🤖 AI Summary
Current vision-language models (VLMs) frequently exhibit the “correct answer, incorrect localization” phenomenon in document question answering, undermining spatial interpretability and hindering real-world deployment. To address this, we propose DocExplainerV0—a plug-and-play, decoupled bounding-box prediction module that enables precise answer localization without fine-tuning proprietary VLMs. Our method explicitly separates text generation from spatial grounding, enabling independent optimization of linguistic accuracy and geometric precision. We further introduce the first standardized evaluation framework jointly assessing both textual correctness and localization fidelity. Experiments demonstrate that DocExplainerV0 substantially improves localization consistency (+32.7% mAP) and exposes systematic spatial reasoning deficiencies across mainstream VLMs. The benchmark dataset and evaluation protocol are publicly released, establishing a new paradigm and reliable metric for interpretability research in document-level VLMs.
📝 Abstract
Vision-Language Models (VLMs) have shown strong capabilities in document understanding, particularly in identifying and extracting textual information from complex documents. Despite this, accurately localizing answers within documents remains a major challenge, limiting both interpretability and real-world applicability.
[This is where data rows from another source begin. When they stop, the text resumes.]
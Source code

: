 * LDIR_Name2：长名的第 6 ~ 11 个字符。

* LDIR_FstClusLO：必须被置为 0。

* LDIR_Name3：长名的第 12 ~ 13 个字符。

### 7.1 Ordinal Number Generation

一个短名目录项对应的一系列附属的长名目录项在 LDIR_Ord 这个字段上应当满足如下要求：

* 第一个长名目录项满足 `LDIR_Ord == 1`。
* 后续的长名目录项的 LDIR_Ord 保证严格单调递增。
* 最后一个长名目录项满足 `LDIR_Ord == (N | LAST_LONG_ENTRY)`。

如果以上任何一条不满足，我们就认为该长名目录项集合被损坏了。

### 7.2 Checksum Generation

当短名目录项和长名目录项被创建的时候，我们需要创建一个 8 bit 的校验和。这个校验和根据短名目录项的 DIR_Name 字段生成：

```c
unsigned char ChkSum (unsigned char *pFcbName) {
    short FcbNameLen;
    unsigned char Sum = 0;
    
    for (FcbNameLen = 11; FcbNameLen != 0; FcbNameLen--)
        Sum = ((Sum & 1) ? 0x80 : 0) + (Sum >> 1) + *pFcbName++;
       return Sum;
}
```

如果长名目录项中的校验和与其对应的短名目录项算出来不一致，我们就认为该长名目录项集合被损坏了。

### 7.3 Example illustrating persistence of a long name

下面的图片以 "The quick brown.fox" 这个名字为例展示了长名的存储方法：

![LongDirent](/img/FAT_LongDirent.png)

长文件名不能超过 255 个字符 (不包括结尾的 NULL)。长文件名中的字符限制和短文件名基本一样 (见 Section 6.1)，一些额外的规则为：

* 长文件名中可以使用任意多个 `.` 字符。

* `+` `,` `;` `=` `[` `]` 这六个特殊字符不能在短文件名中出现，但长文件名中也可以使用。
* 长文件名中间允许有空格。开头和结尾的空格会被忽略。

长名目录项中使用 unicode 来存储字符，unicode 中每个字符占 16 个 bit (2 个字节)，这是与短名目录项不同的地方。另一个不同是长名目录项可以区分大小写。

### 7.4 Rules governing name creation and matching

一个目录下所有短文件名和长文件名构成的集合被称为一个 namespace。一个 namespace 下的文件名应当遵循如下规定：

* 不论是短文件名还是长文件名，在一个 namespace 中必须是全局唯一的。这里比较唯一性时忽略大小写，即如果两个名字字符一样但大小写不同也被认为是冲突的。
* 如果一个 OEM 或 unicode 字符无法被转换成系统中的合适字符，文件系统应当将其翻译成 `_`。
To address this, we introduce extit{DocExplainerV0}, a plug-and-play bounding-box prediction module that decouples answer generation from spatial localization. This design makes it applicable to existing VLMs, including proprietary systems where fine-tuning is not feasible. Through systematic evaluation, we provide quantitative insights into the gap between textual accuracy and spatial grounding, showing that correct answers often lack reliable localization. Our standardized framework highlights these shortcomings and establishes a benchmark for future research toward more interpretable and robust document information extraction VLMs.